MotifBench is a standardized protein design benchmark for motif-scaffolding problems. The motif-scaffolding problem is a central task in computational protein design: Given the coordinates of atoms in a geometry chosen to confer a desired biochemical function (a motif), the goal is to identify diverse protein structures (scaffolds) that include the motif and stabilize its geometry.

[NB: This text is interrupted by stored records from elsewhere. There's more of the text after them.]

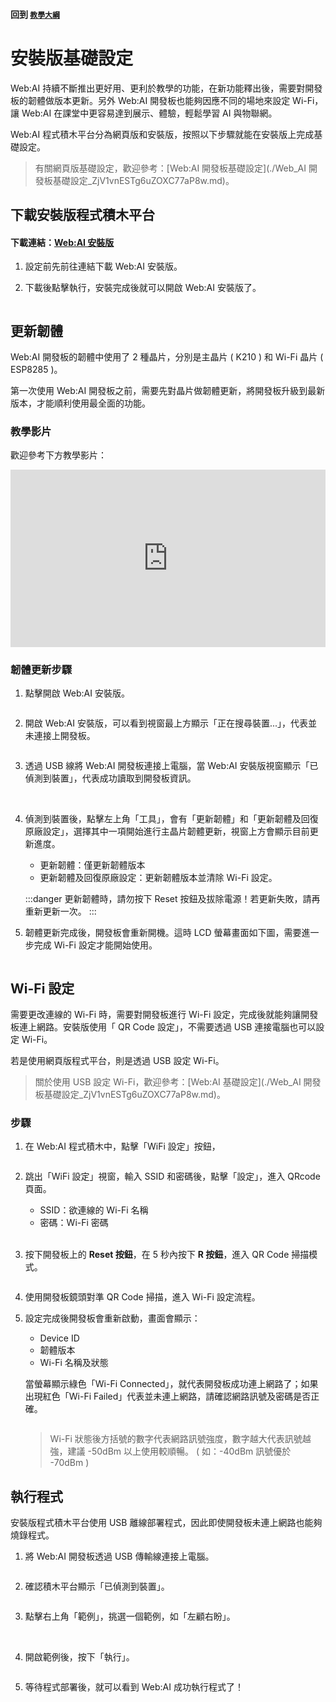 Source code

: #### 回到 [`教學大綱`](./`教學大綱`_qo4Ew_UQTU25aAm8DfFHFw.md)

# 安裝版基礎設定

Web:AI 持續不斷推出更好用、更利於教學的功能，在新功能釋出後，需要對開發板的韌體做版本更新。另外 Web:AI 開發板也能夠因應不同的場地來設定 Wi-Fi，讓 Web:AI 在課堂中更容易達到展示、體驗，輕鬆學習 AI 與物聯網。

Web:AI 程式積木平台分為網頁版和安裝版，按照以下步驟就能在安裝版上完成基礎設定。

> 有關網頁版基礎設定，歡迎參考：[Web:AI 開發板基礎設定](./Web_AI 開發板基礎設定_ZjV1vnESTg6uZOXC77aP8w.md)。

## 下載安裝版程式積木平台

#### 下載連結：[Web:AI 安裝版](https://drive.google.com/file/d/1m4qGyWGae-2yytYrSorrJKaP-XBBarHR/view)

1. 設定前先前往連結下載 Web:AI 安裝版。 
2. 下載後點擊執行，安裝完成後就可以開啟 Web:AI 安裝版了。

    <img src="https://md.webduino.io/uploads/upload_4c0c19b4782014407c134e49323fa2f4.png" alt="" width="">

## 更新韌體

Web:AI 開發板的韌體中使用了 2 種晶片，分別是主晶片 ( K210 ) 和 Wi-Fi 晶片 ( ESP8285 )。

第一次使用 Web:AI 開發板之前，需要先對晶片做韌體更新，將開發板升級到最新版本，才能順利使用最全面的功能。

### 教學影片

歡迎參考下方教學影片：

<iframe src="https://www.youtube.com/embed/vl6XY0iCCuM" allowfullscreen width="100%" style="aspect-ratio:728/410;border:none " ></iframe>

### 韌體更新步驟

1. 點擊開啟 Web:AI 安裝版。

    <img src="https://md.webduino.io/uploads/upload_4c0c19b4782014407c134e49323fa2f4.png" alt="" width="">

2. 開啟 Web:AI 安裝版，可以看到視窗最上方顯示「正在搜尋裝置...」，代表並未連接上開發板。

    <img src="https://md.webduino.io/uploads/upload_6e38bcc632aad5ef625c43833b4cd579.png" alt="" width="">

3. 透過 USB 線將 Web:AI 開發板連接上電腦，當 Web:AI 安裝版視窗顯示「已偵測到裝置」，代表成功讀取到開發板資訊。

    <img src="https://md.webduino.io/uploads/upload_cc6e863eac6b646086704d0fd37de900.png" alt="" width="">

    <img src="https://md.webduino.io/uploads/upload_01d95577c2800de0b1686ecf195a160d.png" alt="" width="">

4. 偵測到裝置後，點擊左上角「工具」，會有「更新韌體」和「更新韌體及回復原廠設定」，選擇其中一項開始進行主晶片韌體更新，視窗上方會顯示目前更新進度。

   - 更新韌體：僅更新韌體版本
   - 更新韌體及回復原廠設定：更新韌體版本並清除 Wi-Fi 設定。

    <img src="https://md.webduino.io/uploads/upload_7ba6a2e5f255c8ec78d61b4937d64f06.png" alt="" width="">

    :::danger
    更新韌體時，請勿按下 Reset 按鈕及拔除電源！若更新失敗，請再重新更新一次。
    :::

4. 韌體更新完成後，開發板會重新開機。這時 LCD 螢幕畫面如下圖，需要進一步完成 Wi-Fi 設定才能開始使用。

    <img src="https://md.webduino.io/uploads/upload_e36c621d34c0a83c433bb5ccb705de77.png" alt="" width="">

## Wi-Fi 設定

需要更改連線的 Wi-Fi 時，需要對開發板進行 Wi-Fi 設定，完成後就能夠讓開發板連上網路。安裝版使用「 QR Code 設定」，不需要透過 USB 連接電腦也可以設定 Wi-Fi。

若是使用網頁版程式平台，則是透過 USB 設定 Wi-Fi。

> 關於使用 USB 設定 Wi-Fi，歡迎參考：[Web:AI 基礎設定](./Web_AI 開發板基礎設定_ZjV1vnESTg6uZOXC77aP8w.md)。

### 步驟

1. 在 Web:AI 程式積木中，點擊「WiFi 設定」按鈕，

    <img src="https://md.webduino.io/uploads/upload_968fc0eceabcccc185b7bc2a546b1d71.jpg" alt="" width="">

2. 跳出「WiFi 設定」視窗，輸入 SSID 和密碼後，點擊「設定」，進入 QRcode 頁面。

    - SSID：欲連線的 Wi-Fi 名稱
    - 密碼：Wi-Fi 密碼

   <img src="https://md.webduino.io/uploads/upload_6f7e320080816647d62cb09c622b046b.png" alt="" width="">

    <img src="https://md.webduino.io/uploads/upload_9bbf3a19c931f8b93d79f517ac190dd9.png" alt="" width="">

3. 按下開發板上的 **Reset 按鈕**，在 5 秒內按下 **R 按鈕**，進入 QR Code 掃描模式。

   <img src="https://md.webduino.io/uploads/upload_e8089a96c7e5bad6ab60d9253aa5ba8a.png" alt="" width="">

4. 使用開發板鏡頭對準 QR Code 掃描，進入 Wi-Fi 設定流程。

5. 設定完成後開發板會重新啟動，畫面會顯示：
    - Device ID
    - 韌體版本
    - Wi-Fi 名稱及狀態

    當螢幕顯示綠色「Wi-Fi Connected」，就代表開發板成功連上網路了；如果出現紅色「Wi-Fi Failed」代表並未連上網路，請確認網路訊號及密碼是否正確。

    <img src="https://md.webduino.io/uploads/upload_73acc92e869132db14f17349bdb706df.png" alt="" width="">

   > Wi-Fi 狀態後方括號的數字代表網路訊號強度，數字越大代表訊號越強，建議 -50dBm 以上使用較順暢。
   > ( 如：-40dBm 訊號優於 -70dBm )

## 執行程式

安裝版程式積木平台使用 USB 離線部署程式，因此即使開發板未連上網路也能夠燒錄程式。

1. 將 Web:AI 開發板透過 USB 傳輸線連接上電腦。

    <img src="https://md.webduino.io/uploads/upload_969b2029125090a94b21739c33b9c065.png" alt="" width="">

2. 確認積木平台顯示「已偵測到裝置」。

    <img src="https://md.webduino.io/uploads/upload_f5c3285f9aacefd1398bb349cc480843.png" alt="" width="">

3. 點擊右上角「範例」，挑選一個範例，如「左顧右盼」。

    <img src="https://md.webduino.io/uploads/upload_0335bdf84099424830f587169f6d9be8.jpg" alt="" width="">

    <img src="https://md.webduino.io/uploads/upload_35f1b77a6c3e34063f2f2804a16d22dd.png" alt="" width="">

4. 開啟範例後，按下「執行」。

    <img src="https://md.webduino.io/uploads/upload_452d3d40bfc988bfb56aa601eef14408.jpg" alt="" width="">

5. 等待程式部署後，就可以看到 Web:AI 成功執行程式了！

    <img src="https://md.webduino.io/uploads/upload_10eaae1a28675183e916965ac919fa61.gif" alt="" width="">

image MotifBench is introduced in a whitepaper. In this companion repository we provide:

🚨 Solicitation of comments and input by March 31, 2025. This repo comprises a first benchmark instantiation (“MotifBench V0”). If you have found your way here and are interested in using or developing motif-scaffolding methods, please consider providing feedback by posting an issue or writing directly to [email protected] to help us improve MotifBench. Of particular interest are:

  • Additional motifs to include as test cases. Sharing a problem you think is important could help direct community effort towards unsolved problems.
  • Suggestions on how to improve the metrics and evaluation pipeline. We hope to incorporate suggestions into a more permanent, updated benchmark (MotifBench V1) to be released in April.

Test-Cases

MotifBench includes 30 test problems. These problems are specified in ./test_cases.csv, through reference to experimental structures in the protein data bank. For convenience of input to motif-scaffolding methods, we provides pdb files that include the complete problem specifications in ./motif_pdbs/.

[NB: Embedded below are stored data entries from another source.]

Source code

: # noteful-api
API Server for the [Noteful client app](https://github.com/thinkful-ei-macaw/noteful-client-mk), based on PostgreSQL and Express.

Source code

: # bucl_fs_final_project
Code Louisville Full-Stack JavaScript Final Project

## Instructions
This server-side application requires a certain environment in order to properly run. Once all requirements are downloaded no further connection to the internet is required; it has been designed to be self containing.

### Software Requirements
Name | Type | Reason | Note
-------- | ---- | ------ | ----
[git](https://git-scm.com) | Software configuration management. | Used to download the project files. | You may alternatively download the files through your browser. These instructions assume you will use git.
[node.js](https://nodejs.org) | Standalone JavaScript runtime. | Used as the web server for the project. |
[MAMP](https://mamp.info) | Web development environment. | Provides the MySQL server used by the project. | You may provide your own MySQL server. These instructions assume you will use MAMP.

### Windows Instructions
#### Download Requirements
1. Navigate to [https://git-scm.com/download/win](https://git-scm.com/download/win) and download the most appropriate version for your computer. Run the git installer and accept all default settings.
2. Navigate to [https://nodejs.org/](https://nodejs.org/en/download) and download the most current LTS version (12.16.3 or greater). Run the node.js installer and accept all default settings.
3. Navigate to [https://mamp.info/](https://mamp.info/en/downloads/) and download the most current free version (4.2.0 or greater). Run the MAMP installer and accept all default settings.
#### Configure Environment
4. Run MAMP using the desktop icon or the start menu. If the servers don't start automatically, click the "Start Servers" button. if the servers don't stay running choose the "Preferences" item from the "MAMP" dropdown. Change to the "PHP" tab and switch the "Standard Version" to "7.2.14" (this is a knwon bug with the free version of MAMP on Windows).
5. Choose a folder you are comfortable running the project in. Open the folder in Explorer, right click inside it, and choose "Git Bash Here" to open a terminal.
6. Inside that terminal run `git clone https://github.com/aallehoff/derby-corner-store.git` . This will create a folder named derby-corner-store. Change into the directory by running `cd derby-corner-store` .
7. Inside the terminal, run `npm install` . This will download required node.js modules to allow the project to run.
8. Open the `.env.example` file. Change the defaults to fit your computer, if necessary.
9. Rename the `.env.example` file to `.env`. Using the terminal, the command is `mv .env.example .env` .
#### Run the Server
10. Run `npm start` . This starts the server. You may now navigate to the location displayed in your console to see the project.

Motif specifications in ./test_cases.csv

In this csv, each row defines a test case, with the following columns specifying the problem:

  • pdb_id The Protein Data Bank identifier of the experimentally characterized structure from which the motif extracted.
  • motif_residues The chain ID and indices of residues that comprise the motif. Discontiguous residue ranges are separated by semicolons.
  • redesign_idcs The indices of residues within motif segments for which the amino acid type is not constrained to match its identity in the reference protein, and will be "redesigned" during inverse-folding. This column is included because in cases where side-chain atoms are not involved in protein function, the motif-scaffolding problem may be made easier by allowing alternative amino acid types to be chosen for these positions during fixed-backbone sequence design.
  • length The number of residues required in each scaffold.
  • group The problem group into which the motif is assigned. This grouping is defined based on the number of contiguous segments that comprise the motif: group 1 motifs have only one segment, group 2 motifs have 2 segments, and group 3 motifs have 3 or more segments.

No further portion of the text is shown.